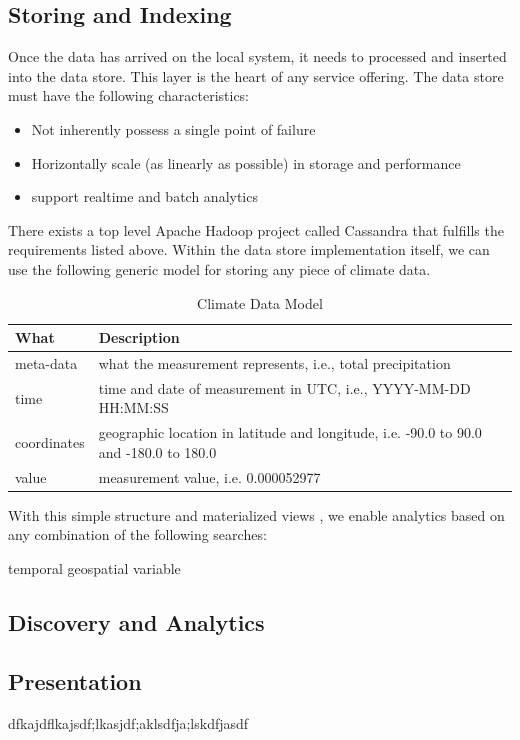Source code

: \subsection*{Storing and Indexing}
Once the data has arrived on the local system, it needs to processed and inserted into the data store. This layer is the heart of any service offering. The data store must have the following characteristics:
\begin{itemize}
	\item Not inherently possess a single point of failure
	\item Horizontally scale (as linearly as possible) in storage and performance
	\item support realtime and batch analytics
\end{itemize}
There exists a top level Apache Hadoop project called Cassandra\cite{cassandra} that fulfills the requirements listed above. Within the data store implementation itself, we can use the following generic model for storing any piece of climate data.
\begin{table}[htbp]
	\caption*{Climate Data Model}
	\centering
	\begin{tabular}{l l}
		\hline
		What & Description \\ [0.5ex]
		\hline
		meta-data & what the measurement represents, i.e., total precipitation\\
		time & time and date of measurement in UTC, i.e., YYYY-MM-DD HH:MM:SS\\
		coordinates & geographic location in latitude and longitude, i.e. -90.0 to 90.0 and -180.0 to 180.0\\
		value & measurement value, i.e. 0.000052977\\
		\hline
	\end{tabular}
\end{table}

With this simple structure and materialized views \cite{materialized_views}, we enable analytics based on any combination of the following searches:

temporal 
geospatial
variable

\subsection*{Discovery and Analytics}

\subsection*{Presentation}
dfkajdflkajsdf;lkasjdf;aklsdfja;lskdfjasdf\\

WORK ITEM:
Give back all entries exactly. No pictures belong in the copy.

RESPONSE TO THIS TASK:
Source code

: \subsection*{Storing and Indexing}
Once the data has arrived on the local system, it needs to processed and inserted into the data store. This layer is the heart of any service offering. The data store must have the following characteristics:
\begin{itemize}
	\item Not inherently possess a single point of failure
	\item Horizontally scale (as linearly as possible) in storage and performance
	\item support realtime and batch analytics
\end{itemize}
There exists a top level Apache Hadoop project called Cassandra\cite{cassandra} that fulfills the requirements listed above. Within the data store implementation itself, we can use the following generic model for storing any piece of climate data.
\begin{table}[htbp]
	\caption*{Climate Data Model}
	\centering
	\begin{tabular}{l l}
		\hline
		What & Description \\ [0.5ex]
		\hline
		meta-data & what the measurement represents, i.e., total precipitation\\
		time & time and date of measurement in UTC, i.e., YYYY-MM-DD HH:MM:SS\\
		coordinates & geographic location in latitude and longitude, i.e. -90.0 to 90.0 and -180.0 to 180.0\\
		value & measurement value, i.e. 0.000052977\\
		\hline
	\end{tabular}
\end{table}

With this simple structure and materialized views \cite{materialized_views}, we enable analytics based on any combination of the following searches:

temporal 
geospatial
variable

\subsection*{Discovery and Analytics}

\subsection*{Presentation}
dfkajdflkajsdf;lkasjdf;aklsdfja;lskdfjasdf\\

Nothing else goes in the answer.